Work instructions
Take the data below and filter it for lines containing the word "POST"; show each line found.

== Records shown ==

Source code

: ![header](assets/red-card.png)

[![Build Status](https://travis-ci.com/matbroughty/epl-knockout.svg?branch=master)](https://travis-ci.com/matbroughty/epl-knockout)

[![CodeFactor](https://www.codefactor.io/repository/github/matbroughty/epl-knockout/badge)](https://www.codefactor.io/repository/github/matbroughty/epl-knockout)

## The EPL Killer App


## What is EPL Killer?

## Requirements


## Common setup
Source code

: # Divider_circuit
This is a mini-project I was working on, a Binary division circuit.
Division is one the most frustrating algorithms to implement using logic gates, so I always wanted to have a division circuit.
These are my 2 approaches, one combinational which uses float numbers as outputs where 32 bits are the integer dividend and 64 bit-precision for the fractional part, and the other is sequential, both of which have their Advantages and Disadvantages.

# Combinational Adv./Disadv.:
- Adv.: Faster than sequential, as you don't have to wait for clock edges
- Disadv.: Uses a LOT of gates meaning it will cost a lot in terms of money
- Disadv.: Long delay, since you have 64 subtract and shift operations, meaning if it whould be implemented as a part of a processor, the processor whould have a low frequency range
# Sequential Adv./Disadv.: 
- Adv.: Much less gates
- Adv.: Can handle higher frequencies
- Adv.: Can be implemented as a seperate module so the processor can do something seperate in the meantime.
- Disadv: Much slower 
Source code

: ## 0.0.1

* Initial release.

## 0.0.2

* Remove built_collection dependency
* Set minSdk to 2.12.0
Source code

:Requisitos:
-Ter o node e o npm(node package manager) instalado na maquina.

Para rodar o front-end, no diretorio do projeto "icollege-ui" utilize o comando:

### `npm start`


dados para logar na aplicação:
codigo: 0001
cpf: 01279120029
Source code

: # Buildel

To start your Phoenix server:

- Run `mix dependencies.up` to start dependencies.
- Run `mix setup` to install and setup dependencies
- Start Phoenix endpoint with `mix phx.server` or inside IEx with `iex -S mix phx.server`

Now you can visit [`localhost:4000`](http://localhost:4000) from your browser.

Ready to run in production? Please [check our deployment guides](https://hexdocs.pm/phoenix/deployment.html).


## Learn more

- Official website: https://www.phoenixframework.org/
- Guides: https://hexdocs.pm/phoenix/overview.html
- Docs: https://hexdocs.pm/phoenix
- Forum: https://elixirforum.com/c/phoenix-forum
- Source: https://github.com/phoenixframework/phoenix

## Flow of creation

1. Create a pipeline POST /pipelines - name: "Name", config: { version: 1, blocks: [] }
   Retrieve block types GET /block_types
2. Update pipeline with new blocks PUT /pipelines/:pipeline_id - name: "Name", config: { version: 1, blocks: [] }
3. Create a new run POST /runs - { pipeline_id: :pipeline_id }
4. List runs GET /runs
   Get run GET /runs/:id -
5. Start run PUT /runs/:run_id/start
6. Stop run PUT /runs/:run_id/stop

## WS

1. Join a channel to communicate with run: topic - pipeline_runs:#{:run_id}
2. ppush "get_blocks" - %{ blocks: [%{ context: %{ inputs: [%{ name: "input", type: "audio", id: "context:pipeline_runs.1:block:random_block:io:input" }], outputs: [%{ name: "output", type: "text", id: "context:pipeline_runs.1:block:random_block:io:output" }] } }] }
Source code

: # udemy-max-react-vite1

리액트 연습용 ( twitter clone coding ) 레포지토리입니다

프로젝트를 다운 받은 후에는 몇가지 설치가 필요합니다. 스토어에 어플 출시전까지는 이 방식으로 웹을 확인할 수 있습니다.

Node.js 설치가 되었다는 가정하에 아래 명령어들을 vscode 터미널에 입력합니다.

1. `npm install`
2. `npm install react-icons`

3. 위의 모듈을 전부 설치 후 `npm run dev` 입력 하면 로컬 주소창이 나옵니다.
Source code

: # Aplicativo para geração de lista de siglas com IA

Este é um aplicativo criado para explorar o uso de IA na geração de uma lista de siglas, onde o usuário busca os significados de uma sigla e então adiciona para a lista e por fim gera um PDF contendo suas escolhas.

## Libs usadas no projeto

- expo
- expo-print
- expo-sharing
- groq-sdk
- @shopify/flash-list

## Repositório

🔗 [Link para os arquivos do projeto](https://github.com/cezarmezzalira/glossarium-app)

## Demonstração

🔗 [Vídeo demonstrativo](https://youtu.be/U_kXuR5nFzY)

===

Reply to the exercise
1. Create a pipeline POST /pipelines - name: "Name", config: { version: 1, blocks: [] }
3. Create a new run POST /runs - { pipeline_id: :pipeline_id }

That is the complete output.